Since the unprecedented March catastrophe all over the world there have been anti-nuclear demonstrations,
debates, symposia and events by cultural figures, a diversity of discussion among citizens around the nuclear
issues. But where are the messages of these people actually going? This work sets out to visualize the voices of
citizens in the form of a national referendum, a departure point for debate that considers the future and
encompassing the possibilities of developing action that connects with reality. More than just the duality of whether
you are for or against nuclear power, the project will conduct a range of research, workshops and interviews,
presenting its results online.
The work will reflect the director's critical perspective on Japanese society today, as well as being a site for
creating diverse dialogue large and small, and for shaking the very fabric of shared consensus.
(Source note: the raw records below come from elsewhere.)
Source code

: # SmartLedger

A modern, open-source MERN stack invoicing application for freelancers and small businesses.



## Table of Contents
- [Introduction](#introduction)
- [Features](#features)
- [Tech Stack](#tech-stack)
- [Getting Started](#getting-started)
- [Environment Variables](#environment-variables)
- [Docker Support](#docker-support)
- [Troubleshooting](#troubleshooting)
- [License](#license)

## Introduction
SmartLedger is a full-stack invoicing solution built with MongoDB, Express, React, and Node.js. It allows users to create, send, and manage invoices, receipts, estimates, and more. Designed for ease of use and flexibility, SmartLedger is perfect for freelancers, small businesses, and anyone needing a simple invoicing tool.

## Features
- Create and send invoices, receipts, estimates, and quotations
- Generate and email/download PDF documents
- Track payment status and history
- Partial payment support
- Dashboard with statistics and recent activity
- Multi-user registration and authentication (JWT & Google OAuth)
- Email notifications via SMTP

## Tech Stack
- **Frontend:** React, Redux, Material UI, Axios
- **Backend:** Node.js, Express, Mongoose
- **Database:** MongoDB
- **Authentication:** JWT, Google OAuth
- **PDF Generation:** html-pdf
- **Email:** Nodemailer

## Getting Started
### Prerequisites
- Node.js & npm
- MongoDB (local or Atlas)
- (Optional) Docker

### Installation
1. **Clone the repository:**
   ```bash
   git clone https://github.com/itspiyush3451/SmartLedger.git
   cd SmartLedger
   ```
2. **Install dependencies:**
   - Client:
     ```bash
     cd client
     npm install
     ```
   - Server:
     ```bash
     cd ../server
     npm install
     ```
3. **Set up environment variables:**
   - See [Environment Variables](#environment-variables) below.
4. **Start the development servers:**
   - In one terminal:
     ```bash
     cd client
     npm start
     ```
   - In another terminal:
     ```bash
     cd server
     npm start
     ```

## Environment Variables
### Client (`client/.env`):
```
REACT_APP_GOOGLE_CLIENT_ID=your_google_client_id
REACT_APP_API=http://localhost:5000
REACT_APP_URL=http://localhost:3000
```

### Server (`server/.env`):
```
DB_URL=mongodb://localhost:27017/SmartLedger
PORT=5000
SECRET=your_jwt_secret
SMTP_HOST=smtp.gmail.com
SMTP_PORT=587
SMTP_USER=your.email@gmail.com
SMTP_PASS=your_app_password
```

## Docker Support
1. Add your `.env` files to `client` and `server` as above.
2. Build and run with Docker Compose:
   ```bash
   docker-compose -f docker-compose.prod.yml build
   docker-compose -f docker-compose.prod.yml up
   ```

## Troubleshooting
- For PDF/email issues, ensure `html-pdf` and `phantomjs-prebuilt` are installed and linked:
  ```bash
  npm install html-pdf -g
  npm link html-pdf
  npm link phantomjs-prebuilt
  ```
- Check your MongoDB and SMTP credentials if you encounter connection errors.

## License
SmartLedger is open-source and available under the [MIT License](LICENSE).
While considering the case study of the Zwentendorf Nuclear Power Plant in Austria, never once used following a
plebiscite, the project will conduct talks with invited guests considering what is necessary to hold the first ever
referendum in Japan. This will be archived and a "manual" that anyone can then use will be summarized online.
In order to consider all the various aspects regarding nuclear power there will be workshops and numerous
interviews gathering the voices of citizens that are not present in the mainstream media of television,
newspapers, publications and websites. The interviews will be published online so that voters can consider them
when they go to the polling stations.
In the manner of pilgrimages audiences will be invited online and by signs around Tokyo to go to the "polling
stations" set up in the city and vote yes or no on the question of is nuclear power necessary for Japan. It is
planned to select sites with historical connections to the nuclear issue and which recall the numerous victims. Every evening discussion forums with invited guests will take place at the polling stations to turn them into sites of
meetings and discussion that go beyond just yes or no answers.
It is planned to publish these "public voices". The nature of the announcement and conservation of the voting
results will be decided and discussed in the meetings in Part 3. The decision-making process is in our hands.